Research Computing

Research at the Tuck School at Dartmouth is supported by a comprehensive ecosystem of high-performance hardware, specialized research software, and a dedicated team of research staff. The Tuck Research Computing (TRC) Team provides specialized assistance in research design, data management, and custom programming. TRC can assist with the following: research design and data analysis, statistical computing, specialized programming, and financial data extractions.

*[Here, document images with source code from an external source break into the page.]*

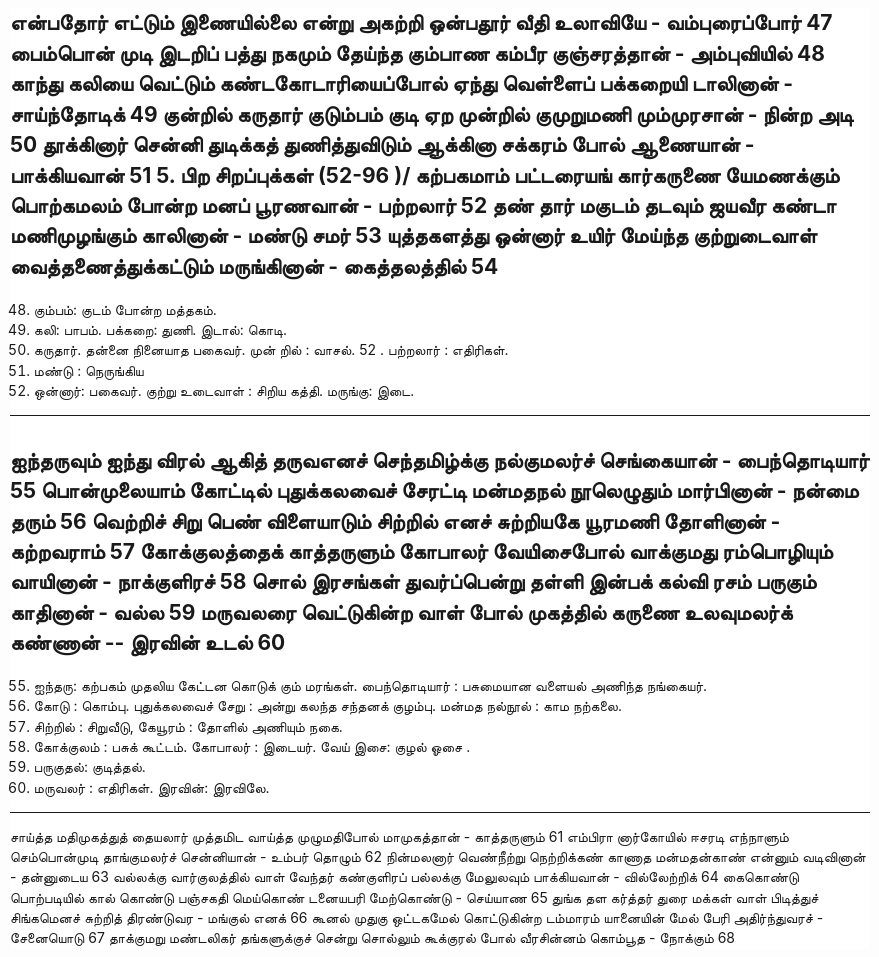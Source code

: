 என்பதோர் எட்டும் இணையில்லை என்று அகற்றி
ஒன்பதூர் வீதி உலாவியே - வம்புரைப்போர் 47
பைம்பொன் முடி இடறிப் பத்து நகமும் தேய்ந்த
கும்பாண கம்பீர குஞ்சரத்தான் - அம்புவியில் 48
காந்து கலியை வெட்டும் கண்டகோடாரியைப்போல்
ஏந்து வெள்ளைப் பக்கறையி டாலினான் - சாய்ந்தோடிக் 49
குன்றில் கருதார் குடும்பம் குடி ஏற
முன்றில் குமுறுமணி மும்முரசான் - நின்ற அடி 50
தூக்கினார் சென்னி துடிக்கத் துணித்துவிடும்
ஆக்கினா சக்கரம் போல் ஆணையான் - பாக்கியவான் 51
**5. பிற சிறப்புக்கள் (52-96 )**/
கற்பகமாம் பட்டரையங் கார்கருணை யேமணக்கும்
பொற்கமலம் போன்ற மனப் பூரணவான் - பற்றலார் 52
தண் தார் மகுடம் தடவும் ஜயவீர
கண்டா மணிமுழங்கும் காலினான் - மண்டு சமர் 53
யுத்தகளத்து ஒன்னார் உயிர் மேய்ந்த குற்றுடைவாள்
வைத்தணைத்துக்கட்டும் மருங்கினான் - கைத்தலத்தில் 54
----------
48. கும்பம்: குடம் போன்ற மத்தகம்.
49. கலி: பாபம். பக்கறை: துணி. இடால்: கொடி.
50. கருதார். தன்னை நினையாத பகைவர். முன் றில் : வாசல்.
52 . பற்றலார் : எதிரிகள்.
53. மண்டு : நெருங்கிய
54. ஒன்னார்: பகைவர். குற்று உடைவாள் : சிறிய கத்தி. மருங்கு: இடை.
------------

ஐந்தருவும் ஐந்து விரல் ஆகித் தருவஎனச்
செந்தமிழ்க்கு நல்குமலர்ச் செங்கையான் - பைந்தொடியார் 55
பொன்முலையாம் கோட்டில் புதுக்கலவைச் சேரட்டி
மன்மதநல் நூலெழுதும் மார்பினான் - நன்மை தரும் 56
வெற்றிச் சிறு பெண் விளையாடும் சிற்றில் எனச்
சுற்றியகே யூரமணி தோளினான் - கற்றவராம் 57
கோக்குலத்தைக் காத்தருளும் கோபாலர் வேயிசைபோல்
வாக்குமது ரம்பொழியும் வாயினான் - நாக்குளிரச் 58
சொல் இரசங்கள் துவர்ப்பென்று தள்ளி இன்பக்
கல்வி ரசம் பருகும் காதினான் - வல்ல 59
மருவலரை வெட்டுகின்ற வாள் போல் முகத்தில்
கருணை உலவுமலர்க் கண்ணான் -- இரவின் உடல் 60
---------
55. ஐந்தரு: கற்பகம் முதலிய கேட்டன கொடுக் கும் மரங்கள். பைந்தொடியார் : பசுமையான வளையல் அணிந்த நங்கையர்.
56. கோடு : கொம்பு. புதுக்கலவைச் சேறு : அன்று கலந்த சந்தனக் குழம்பு. மன்மத நல்நூல் : காம நற்கலை.
57. சிற்றில் : சிறுவீடு, கேயூரம் : தோளில் அணியும் நகை.
58. கோக்குலம் : பசுக் கூட்டம். கோபாலர் : இடையர். வேய் இசை: குழல் ஓசை .
59. பருகுதல்: குடித்தல்.
60. மருவலர் : எதிரிகள். இரவின்: இரவிலே.
------------

சாய்த்த மதிமுகத்துத் தையலார் முத்தமிட
வாய்த்த முழுமதிபோல் மாமுகத்தான் - காத்தருளும் 61
எம்பிரா னார்கோயில் ஈசரடி எந்நாளும்
செம்பொன்முடி தாங்குமலர்ச் சென்னியான் - உம்பர் தொழும் 62
நின்மலனார் வெண்நீற்று நெற்றிக்கண் காணாத
மன்மதன்காண் என்னும் வடிவினான் - தன்னுடைய 63
வல்லக்கு வார்குலத்தில் வாள் வேந்தர் கண்குளிரப்
பல்லக்கு மேலுலவும் பாக்கியவான் - வில்லேற்றிக் 64
கைகொண்டு பொற்படியில் கால் கொண்டு பஞ்சகதி
மெய்கொண் டனையபரி மேற்கொண்டு - செய்யாண 65
துங்க தள கர்த்தர் துரை மக்கள் வாள் பிடித்துச்
சிங்கமெனச் சுற்றித் திரண்டுவர - மங்குல் எனக் 66
கூனல் முதுகு ஒட்டகமேல் கொட்டுகின்ற டம்மாரம்
யானையின் மேல் பேரி அதிர்ந்துவரச் - சேனையொடு 67
தாக்குமறு மண்டலிகர் தங்களுக்குச் சென்று சொல்லும்
கூக்குரல் போல் வீரசின்னம் கொம்பூத - நோக்கும் 68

For more details, check out our full list of services

Meet the Tuck Research Computing (TRC) Team


Robert (Bob) Burnham

Principal Research Software Engineer, Research Computing

Robert (Bob) Burnham

Principal Research Software Engineer, Research Computing

At Tuck since 1999, Bob came to Tuck originally to build TuckPERC, an open-source platform for hosting financial datasets (CRSP, Compustat, TAQ) on the web, written first in C and later rewritten in C++. Prior to Tuck he worked as a software engineer at Fidelity Investments and has also worked with the US Department of State and as a consultant for USAID and the World Bank. He is an adjunct faculty member teaching the VBA Programming elective. His programming experience spans Python, C, C++, Java, Lisp, Perl, Ruby, and BASIC, as well as higher-level packages including SAS and Matlab. He is also the creator of the Sensitivity Toolkit, a collection of Excel add-ins for sensitivity analysis. Other project experience includes database development, statistical analysis, optimization, simulation, web application development, and web scraping.

Rong Guo

Principal Research Software Engineer, Research Computing

Rong Guo

Principal Research Software Engineer, Research Computing

At Tuck since 2006, Rong holds an M.S. in Economics and worked for six years as a senior analyst in the financial industry prior to joining Tuck. She specializes in managing and cleaning large and complex datasets, including projects involving datasets exceeding 100GB. Her software expertise includes SAS, SQL, SPSS, and Excel. Representative project experience includes constructing panel datasets of UPC-level retail transactions, cleaning and analyzing executive compensation data, factor analysis on large donor datasets, and building consumer migration models from promotion and purchase data.

Deepti Poluru

Senior Research Software Engineer, Research Support

Deepti Poluru

Senior Research Software Engineer, Research Support

At Tuck since 2019, Deepti holds an MS in Computer Science and an MBA, and previously worked as a management consultant at Ernst & Young and Hay Group. She focuses on Python, R, Matlab, and SQL workflows, with particular experience in NLP analysis, fuzzy matching for large datasets, and running computing tasks on the Discovery cluster. Other project work includes regression analysis, converting SPSS workflows to R, developing course materials in Python and R, and quantitative analysis of video content.